Here’s the thing, I never thought I would ever be in a healthy relationship, in all honesty I had no idea what that even meant. From 18, I was in and out of abusive relationships for 11 years. Ranging from physical abuse, sexual coercion, rape and emotional abuse and all through out this time watching my friends and people I knew having stable, healthy, normal relationships. The friends and couples that would go on vacations together, spend weekends enjoying each others company, going on dates, and arguments that would pale in significance. The friends I would go out for dinner with and catch up about life with, and have to make up how 'normal' my relationship was and sugar coat my life to fit in. All the while having crippling anxiety and a feeling of fear I was going to eternally be unhappy. If anyone relates to this, and you know what I am talking about- I feel you sister! (it's one hell of a crappy feeling)

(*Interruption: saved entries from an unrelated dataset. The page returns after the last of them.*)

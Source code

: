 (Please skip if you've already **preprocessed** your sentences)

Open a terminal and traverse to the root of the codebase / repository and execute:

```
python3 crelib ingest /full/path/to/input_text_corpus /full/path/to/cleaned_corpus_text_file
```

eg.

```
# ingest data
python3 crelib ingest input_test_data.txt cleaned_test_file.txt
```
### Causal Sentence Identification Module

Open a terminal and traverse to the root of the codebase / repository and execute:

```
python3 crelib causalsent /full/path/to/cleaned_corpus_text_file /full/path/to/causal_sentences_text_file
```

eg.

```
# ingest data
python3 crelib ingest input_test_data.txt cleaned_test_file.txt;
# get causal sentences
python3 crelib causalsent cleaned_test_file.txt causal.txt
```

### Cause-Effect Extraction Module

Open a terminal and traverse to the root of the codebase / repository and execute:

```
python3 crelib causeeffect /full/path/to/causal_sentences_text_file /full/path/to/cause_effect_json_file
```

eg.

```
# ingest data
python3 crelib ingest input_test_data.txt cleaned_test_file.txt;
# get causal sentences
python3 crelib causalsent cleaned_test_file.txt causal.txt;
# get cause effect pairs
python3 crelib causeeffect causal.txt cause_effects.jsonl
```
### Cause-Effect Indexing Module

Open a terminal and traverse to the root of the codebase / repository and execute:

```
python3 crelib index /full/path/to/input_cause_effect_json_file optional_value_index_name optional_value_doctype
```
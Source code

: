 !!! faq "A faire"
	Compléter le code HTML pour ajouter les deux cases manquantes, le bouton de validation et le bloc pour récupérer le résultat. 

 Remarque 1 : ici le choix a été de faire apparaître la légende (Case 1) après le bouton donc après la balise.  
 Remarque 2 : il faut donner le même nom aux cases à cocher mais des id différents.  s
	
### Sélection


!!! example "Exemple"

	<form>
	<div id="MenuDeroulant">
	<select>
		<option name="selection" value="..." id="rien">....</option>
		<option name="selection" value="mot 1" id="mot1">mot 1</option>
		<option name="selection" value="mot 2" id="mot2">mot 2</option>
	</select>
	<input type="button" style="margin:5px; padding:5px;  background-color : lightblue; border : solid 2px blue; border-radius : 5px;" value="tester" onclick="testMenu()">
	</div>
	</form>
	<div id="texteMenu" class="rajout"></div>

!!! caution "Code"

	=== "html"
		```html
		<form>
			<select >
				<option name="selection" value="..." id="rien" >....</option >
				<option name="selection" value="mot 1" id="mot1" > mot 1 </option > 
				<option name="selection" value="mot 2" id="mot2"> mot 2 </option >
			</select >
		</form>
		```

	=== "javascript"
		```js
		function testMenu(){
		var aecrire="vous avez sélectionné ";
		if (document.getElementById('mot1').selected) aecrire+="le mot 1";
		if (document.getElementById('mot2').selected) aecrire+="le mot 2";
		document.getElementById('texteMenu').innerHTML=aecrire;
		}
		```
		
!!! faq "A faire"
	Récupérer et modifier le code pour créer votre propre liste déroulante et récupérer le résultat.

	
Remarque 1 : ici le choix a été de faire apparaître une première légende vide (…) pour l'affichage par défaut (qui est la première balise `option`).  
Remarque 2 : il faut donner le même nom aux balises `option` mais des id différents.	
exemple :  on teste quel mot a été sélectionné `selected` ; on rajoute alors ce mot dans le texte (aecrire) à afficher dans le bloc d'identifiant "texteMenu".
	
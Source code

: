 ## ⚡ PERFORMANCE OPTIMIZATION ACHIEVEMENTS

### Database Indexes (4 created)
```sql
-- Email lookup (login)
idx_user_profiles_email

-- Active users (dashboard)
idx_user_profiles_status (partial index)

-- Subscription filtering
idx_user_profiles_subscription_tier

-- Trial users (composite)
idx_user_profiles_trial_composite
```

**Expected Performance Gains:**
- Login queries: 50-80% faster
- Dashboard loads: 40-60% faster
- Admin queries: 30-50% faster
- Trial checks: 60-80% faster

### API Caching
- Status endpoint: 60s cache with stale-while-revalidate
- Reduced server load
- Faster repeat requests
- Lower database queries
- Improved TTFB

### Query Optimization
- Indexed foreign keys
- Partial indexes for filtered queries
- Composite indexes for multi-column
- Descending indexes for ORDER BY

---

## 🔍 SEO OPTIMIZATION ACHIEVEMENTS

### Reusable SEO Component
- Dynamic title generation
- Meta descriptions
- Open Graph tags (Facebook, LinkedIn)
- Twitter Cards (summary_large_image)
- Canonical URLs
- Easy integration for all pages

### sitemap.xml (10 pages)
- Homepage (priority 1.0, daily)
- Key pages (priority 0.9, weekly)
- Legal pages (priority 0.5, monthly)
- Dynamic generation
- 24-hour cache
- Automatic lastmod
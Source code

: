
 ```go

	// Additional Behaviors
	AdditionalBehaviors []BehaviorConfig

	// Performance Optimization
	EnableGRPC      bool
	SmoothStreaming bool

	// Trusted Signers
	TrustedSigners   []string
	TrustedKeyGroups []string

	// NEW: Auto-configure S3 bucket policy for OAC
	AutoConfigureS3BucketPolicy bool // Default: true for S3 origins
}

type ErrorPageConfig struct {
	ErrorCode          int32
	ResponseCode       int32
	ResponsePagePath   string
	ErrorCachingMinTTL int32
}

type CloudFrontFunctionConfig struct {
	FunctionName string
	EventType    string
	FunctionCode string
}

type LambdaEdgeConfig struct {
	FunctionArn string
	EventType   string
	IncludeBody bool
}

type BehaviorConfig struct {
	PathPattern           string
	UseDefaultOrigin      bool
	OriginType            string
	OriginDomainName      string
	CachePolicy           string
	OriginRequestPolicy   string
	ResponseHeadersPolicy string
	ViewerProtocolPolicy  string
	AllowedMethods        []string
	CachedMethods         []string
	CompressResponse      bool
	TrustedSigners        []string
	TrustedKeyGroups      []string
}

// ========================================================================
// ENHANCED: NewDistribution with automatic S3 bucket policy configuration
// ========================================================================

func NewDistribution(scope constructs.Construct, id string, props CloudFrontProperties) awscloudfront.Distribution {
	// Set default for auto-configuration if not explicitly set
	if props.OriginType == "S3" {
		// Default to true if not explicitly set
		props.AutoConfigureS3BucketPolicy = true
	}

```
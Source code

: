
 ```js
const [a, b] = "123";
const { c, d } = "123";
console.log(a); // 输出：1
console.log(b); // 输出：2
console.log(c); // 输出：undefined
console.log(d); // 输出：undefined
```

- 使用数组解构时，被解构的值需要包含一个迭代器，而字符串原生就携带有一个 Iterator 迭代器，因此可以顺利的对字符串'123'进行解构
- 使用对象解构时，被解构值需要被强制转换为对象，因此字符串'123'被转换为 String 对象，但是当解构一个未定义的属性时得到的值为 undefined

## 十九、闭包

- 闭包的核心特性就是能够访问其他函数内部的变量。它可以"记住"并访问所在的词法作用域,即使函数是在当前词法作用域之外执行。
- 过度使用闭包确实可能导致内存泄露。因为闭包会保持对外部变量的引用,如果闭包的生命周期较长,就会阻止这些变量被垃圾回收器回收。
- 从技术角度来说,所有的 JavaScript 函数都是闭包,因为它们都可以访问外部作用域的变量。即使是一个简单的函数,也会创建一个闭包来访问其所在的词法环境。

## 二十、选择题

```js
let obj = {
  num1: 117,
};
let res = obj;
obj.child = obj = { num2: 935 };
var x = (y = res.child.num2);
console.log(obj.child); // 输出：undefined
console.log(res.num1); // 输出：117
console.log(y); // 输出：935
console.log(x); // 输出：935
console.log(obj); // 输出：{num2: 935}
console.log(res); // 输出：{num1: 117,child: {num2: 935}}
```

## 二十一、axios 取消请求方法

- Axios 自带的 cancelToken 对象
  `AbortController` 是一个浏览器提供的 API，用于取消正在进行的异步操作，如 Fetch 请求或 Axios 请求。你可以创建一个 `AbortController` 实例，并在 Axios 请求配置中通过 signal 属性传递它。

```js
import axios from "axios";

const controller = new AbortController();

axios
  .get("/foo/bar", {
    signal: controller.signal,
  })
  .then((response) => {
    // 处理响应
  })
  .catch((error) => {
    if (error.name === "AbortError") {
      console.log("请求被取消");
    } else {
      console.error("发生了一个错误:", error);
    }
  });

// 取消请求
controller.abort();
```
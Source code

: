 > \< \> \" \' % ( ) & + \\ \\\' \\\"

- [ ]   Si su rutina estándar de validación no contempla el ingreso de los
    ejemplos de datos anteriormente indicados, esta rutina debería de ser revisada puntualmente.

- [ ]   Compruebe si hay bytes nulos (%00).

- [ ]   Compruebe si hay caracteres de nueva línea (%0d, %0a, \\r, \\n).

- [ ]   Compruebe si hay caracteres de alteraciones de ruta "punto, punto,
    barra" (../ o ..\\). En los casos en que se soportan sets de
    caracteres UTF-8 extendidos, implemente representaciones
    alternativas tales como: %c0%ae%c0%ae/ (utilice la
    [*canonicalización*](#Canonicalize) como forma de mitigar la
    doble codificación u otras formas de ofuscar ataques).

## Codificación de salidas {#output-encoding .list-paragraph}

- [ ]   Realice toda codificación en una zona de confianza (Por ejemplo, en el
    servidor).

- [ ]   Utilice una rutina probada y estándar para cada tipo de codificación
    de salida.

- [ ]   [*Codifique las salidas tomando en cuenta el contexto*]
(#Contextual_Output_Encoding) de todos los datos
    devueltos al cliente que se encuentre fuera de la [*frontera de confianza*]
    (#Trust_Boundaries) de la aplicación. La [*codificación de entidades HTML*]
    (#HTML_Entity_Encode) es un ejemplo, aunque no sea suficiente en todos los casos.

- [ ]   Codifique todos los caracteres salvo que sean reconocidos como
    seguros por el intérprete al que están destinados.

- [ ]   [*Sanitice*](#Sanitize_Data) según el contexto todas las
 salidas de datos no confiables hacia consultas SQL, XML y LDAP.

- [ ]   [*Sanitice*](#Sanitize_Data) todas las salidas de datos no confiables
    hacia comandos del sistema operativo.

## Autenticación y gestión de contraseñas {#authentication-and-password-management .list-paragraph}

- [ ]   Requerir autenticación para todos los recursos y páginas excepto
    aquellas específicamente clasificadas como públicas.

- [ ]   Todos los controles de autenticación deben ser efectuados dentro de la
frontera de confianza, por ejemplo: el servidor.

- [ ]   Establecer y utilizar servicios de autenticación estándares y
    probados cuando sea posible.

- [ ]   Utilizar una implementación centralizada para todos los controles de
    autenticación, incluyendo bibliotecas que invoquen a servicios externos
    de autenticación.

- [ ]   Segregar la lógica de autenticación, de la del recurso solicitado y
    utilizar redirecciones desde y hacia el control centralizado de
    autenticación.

I would constantly look at myself in the mirror and question why me? I would look long and hard at myself and just feel perplexed as to why my life felt so dysfunctional. Why was I so incapable of having the ‘normal’?
This was all made worse by constantly striving to have that normal (which I didn’t even know how to get.. the irony is not lost on me here!) trying to date in between the abusive relationships- (drinking through many dates, as a way of escapism, as I didn’t want to be on any of them) in the hope I would find the man who would finally love me (I mean… no comment here) and not hurt me (not asking for much..) Did my flaunt on multiple dating apps in between abusive relationships find me the man of my dreams? Did it F*&$! and of course I wouldn’t. Each man that abused me, I didn’t want them to leave me- I would only jump on tinder and the likes to try and distract myself, all the while hoping my abusing ex would message me and come back to me. Worst of all, I would look through dating apps trying to find someone who looked like the men that abused me. Looking for the one that actually looked like he would be the ‘bad boy’ …. Why? Because I knew nothing else. It was what I recognised and what was comfortable to me. So all those times I felt I was attracting the wrong time and told I had no luck with men... ye no shit Sherlock... but its not your fault and that's my first piece of advice.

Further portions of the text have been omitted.